Şeb-i hicran: (f. is. t.) Ayrılık gecesi.
Bu beyitte mum gibi yanmak; hazdan erimek ve sevinmekten kinayedir. Şair: “Sana kavştuğum gün yanıyorum, seviniyorum ama, bu, gamla geçecek simsiyah ayrılık gecene biraz ışık ve teselli hazırlamak içindir” diyor.

5. Yağmâ-yi gam: (f. is. t.) Gam yağması; gamın yağma etmesi.
Nerkis-i fettan: (f. s. t.) Fitneci nergis, yani gönlü allak; bulak eden göz.
Nazar-i nerkis-i fettân: (f. is. t.) Fitneci gözün bakışı.
Anlaşılıyor ki, şairin gönlünü ve canını gamın yağmasından kurtarmağa çalışması, ancak, sevgilisinin dikkatini kendi üzerine çekebilmek, gözüne girebilmek yahut canını onun bakışlarına yağma ettirmek içindir.

6. Şair gönlünü, kendi canı içinde ayrı canı olan bir varlık gibi telâkki ederek onu, fırsat düşmüşken, sevgilisinin bakışları uğrunda ölmeğe teşvik ediyor.
Anın, onun demektir.

7. Vâiz; camilerde vaiz veren, yani, halka dinî vecibelerini öğretmek için nasihat yollu konuşmalar yapan adamlara denir.
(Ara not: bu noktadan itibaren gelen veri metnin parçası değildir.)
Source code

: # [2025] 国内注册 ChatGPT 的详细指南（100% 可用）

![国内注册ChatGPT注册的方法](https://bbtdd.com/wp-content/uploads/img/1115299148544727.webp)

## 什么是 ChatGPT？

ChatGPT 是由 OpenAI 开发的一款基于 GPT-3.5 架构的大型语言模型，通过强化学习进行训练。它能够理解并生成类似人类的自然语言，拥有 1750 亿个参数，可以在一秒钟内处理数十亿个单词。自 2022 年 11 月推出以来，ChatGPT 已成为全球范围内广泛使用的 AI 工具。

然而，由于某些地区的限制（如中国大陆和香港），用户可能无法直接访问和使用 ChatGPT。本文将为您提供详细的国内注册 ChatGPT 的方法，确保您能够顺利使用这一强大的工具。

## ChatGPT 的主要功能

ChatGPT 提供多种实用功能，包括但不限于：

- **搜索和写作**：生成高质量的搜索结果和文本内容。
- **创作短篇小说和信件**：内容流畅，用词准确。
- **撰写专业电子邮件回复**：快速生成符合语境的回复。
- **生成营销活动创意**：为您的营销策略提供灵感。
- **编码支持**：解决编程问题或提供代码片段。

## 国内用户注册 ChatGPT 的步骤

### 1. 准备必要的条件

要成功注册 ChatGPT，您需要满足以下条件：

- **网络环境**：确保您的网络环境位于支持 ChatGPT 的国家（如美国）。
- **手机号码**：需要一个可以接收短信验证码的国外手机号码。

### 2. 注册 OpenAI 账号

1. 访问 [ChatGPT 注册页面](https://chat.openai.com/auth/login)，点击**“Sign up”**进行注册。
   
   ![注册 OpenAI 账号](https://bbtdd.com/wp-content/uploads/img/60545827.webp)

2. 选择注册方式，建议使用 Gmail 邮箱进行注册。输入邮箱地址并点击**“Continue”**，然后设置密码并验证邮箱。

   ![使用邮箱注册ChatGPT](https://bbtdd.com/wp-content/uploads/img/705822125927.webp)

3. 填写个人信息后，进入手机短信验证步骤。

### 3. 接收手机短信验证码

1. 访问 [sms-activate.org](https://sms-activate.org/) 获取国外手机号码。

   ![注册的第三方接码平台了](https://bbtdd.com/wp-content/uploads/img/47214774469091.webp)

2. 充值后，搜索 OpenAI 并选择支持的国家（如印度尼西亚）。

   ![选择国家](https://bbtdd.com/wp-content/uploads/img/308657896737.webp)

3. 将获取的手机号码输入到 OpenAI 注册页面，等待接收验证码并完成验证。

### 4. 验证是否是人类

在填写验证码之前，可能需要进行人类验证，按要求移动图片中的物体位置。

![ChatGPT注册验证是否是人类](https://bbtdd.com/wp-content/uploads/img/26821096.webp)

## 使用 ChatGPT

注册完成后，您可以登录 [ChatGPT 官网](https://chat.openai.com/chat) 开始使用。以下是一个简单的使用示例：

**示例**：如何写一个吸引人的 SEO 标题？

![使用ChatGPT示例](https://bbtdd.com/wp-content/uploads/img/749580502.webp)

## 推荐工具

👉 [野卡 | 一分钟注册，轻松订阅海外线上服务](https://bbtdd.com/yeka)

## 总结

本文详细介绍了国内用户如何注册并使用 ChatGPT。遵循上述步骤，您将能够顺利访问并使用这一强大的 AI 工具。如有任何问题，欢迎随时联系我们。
Hocalar, halkı din icaplarına göre hareket etmeğe teşvik için, korkutma yolunu tutarlar, dünyada günah işleyenlerin cehennemdeki gayyâ kuyusunun ateşlerinde nasıl yanıp azap çekeceklerine ve ellerinde ateşten topuzlar taşıyan cehennem zebanilerine dair türlü korkunç hikâyeler anlatırlardı.
Vasfetmek, bir şeyin nasıl olduğunu anlatmak demektir. İkinci mısradaki vasi kelimesini, vezinde bir kapalı ve bir açık hece karşılığı olacak surette okumak lâzımdır.
Kûlbe-i ahzân: (f. is. t.) Hüzünler kulübesi.
Arapça birer isim tamlaması olan beytülhazen ve beytül- ahzân, kaybolan oğlu Yusuf’un hasretiyle ağlaya ağlaya gözleri görmez olan Yakup peygamberin ikametgâhı için kullanılan tabirlerdir, beytülhazen hüzün evi ve beytül’ahzân, “hüzünler evi” demektir. Külbe-i ahzân da bu Arapça tamlamanın karşılığı olarak Farsçada kullanılır. Şairler, kendi fakir ve gamlı odaları, evleri için de bu tabiri kullanırlar. Nitekim içinde sevgilisinin Hasretiyle yaşadığı kulübesi de Fuzûlî’ye cehennem azapları çektiriyormuş.